Data records —
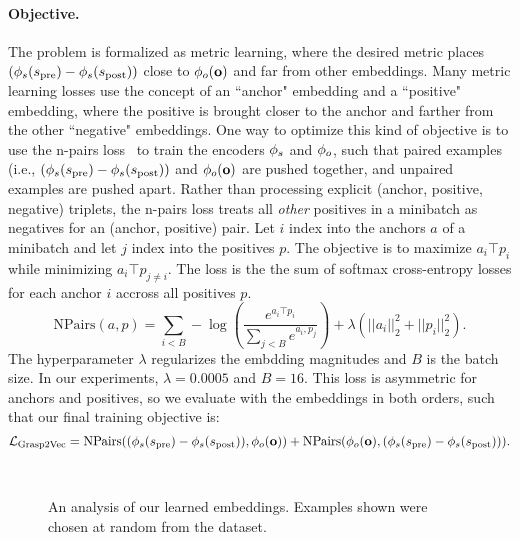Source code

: \documentclass{article}
\begin{document}
\paragraph{Objective.}
\label{sec:npairs}
The problem is formalized as metric learning, where the desired metric places $(\phi_s(s_\text{pre})-\phi_s(s_\text{post}))$ close to $\phi_o(\mathbf{o})$ and far from other embeddings. Many metric learning losses use the concept of an ``anchor" embedding and a ``positive" embedding, where the positive is brought closer to the anchor and farther from the other ``negative" embeddings.
One way to optimize this kind of objective is to use the n-pairs loss~\cite{Sohn2016Npairs} to train the encoders $\phi_s$ and $\phi_o$,
such that paired examples (i.e., $(\phi_s(s_\text{pre})-\phi_s(s_\text{post}))$ and $\phi_o(\mathbf{o})$
are pushed together, and unpaired examples are pushed apart.
Rather than processing explicit (anchor, positive, negative) triplets, the n-pairs loss treats all \textit{other} positives in a minibatch as negatives for an (anchor, positive) pair. Let $i$ index into the anchors $a$ of a minibatch and let $j$ index into the positives $p$. The objective is to maximize $a_i\top p_i$ while minimizing $a_i\top p_{j\neq i}$.
The loss is the the sum of softmax cross-entropy losses for each anchor $i$ accross all positives $p$.
\[\text{NPairs}(a, p) = \sum_{i<B} -\log \left( \frac{e^{a_i\top p_i}}{\sum_{j<B} e^{a_i,p_j}} \right) +\lambda( ||a_i||_2^2+||p_i||_2^2).\]
The hyperparameter $\lambda$ regularizes the embdding magnitudes and $B$ is the batch size. In our experiments, $\lambda=0.0005$ and $B=16$.
This loss is asymmetric for anchors and positives, so we evaluate with the embeddings in both orders, such that our final training objective is:
\[\mathcal{L}_\text{Grasp2Vec} = \text{NPairs}((\phi_s(s_\text{pre})-\phi_s(s_\text{post})), \phi_o(\mathbf{o})) + \text{NPairs}( \phi_o(\mathbf{o}), (\phi_s(s_\text{pre})-\phi_s(s_\text{post}))).\]

\begin{figure*}
\vspace{-0.05in}
\centering
{}
\\
\caption{An analysis of our learned embeddings. Examples shown were chosen at random from the dataset.}
\vspace{-0.2in}
\end{figure*}
\end{document}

Task prompt — Wherever a picture appears in the records, omit it, and transcribe everything else exactly.

Written reply —
Source code

: \documentclass{article}
\begin{document}
\paragraph{Objective.}
\label{sec:npairs}
The problem is formalized as metric learning, where the desired metric places $(\phi_s(s_\text{pre})-\phi_s(s_\text{post}))$ close to $\phi_o(\mathbf{o})$ and far from other embeddings. Many metric learning losses use the concept of an ``anchor" embedding and a ``positive" embedding, where the positive is brought closer to the anchor and farther from the other ``negative" embeddings.
One way to optimize this kind of objective is to use the n-pairs loss~\cite{Sohn2016Npairs} to train the encoders $\phi_s$ and $\phi_o$,
such that paired examples (i.e., $(\phi_s(s_\text{pre})-\phi_s(s_\text{post}))$ and $\phi_o(\mathbf{o})$
are pushed together, and unpaired examples are pushed apart.
Rather than processing explicit (anchor, positive, negative) triplets, the n-pairs loss treats all \textit{other} positives in a minibatch as negatives for an (anchor, positive) pair. Let $i$ index into the anchors $a$ of a minibatch and let $j$ index into the positives $p$. The objective is to maximize $a_i\top p_i$ while minimizing $a_i\top p_{j\neq i}$.
The loss is the the sum of softmax cross-entropy losses for each anchor $i$ accross all positives $p$.
\[\text{NPairs}(a, p) = \sum_{i<B} -\log \left( \frac{e^{a_i\top p_i}}{\sum_{j<B} e^{a_i,p_j}} \right) +\lambda( ||a_i||_2^2+||p_i||_2^2).\]
The hyperparameter $\lambda$ regularizes the embdding magnitudes and $B$ is the batch size. In our experiments, $\lambda=0.0005$ and $B=16$.
This loss is asymmetric for anchors and positives, so we evaluate with the embeddings in both orders, such that our final training objective is:
\[\mathcal{L}_\text{Grasp2Vec} = \text{NPairs}((\phi_s(s_\text{pre})-\phi_s(s_\text{post})), \phi_o(\mathbf{o})) + \text{NPairs}( \phi_o(\mathbf{o}), (\phi_s(s_\text{pre})-\phi_s(s_\text{post}))).\]

\begin{figure*}
\vspace{-0.05in}
\centering
{}
\\
\caption{An analysis of our learned embeddings. Examples shown were chosen at random from the dataset.}
\vspace{-0.2in}
\end{figure*}
\end{document}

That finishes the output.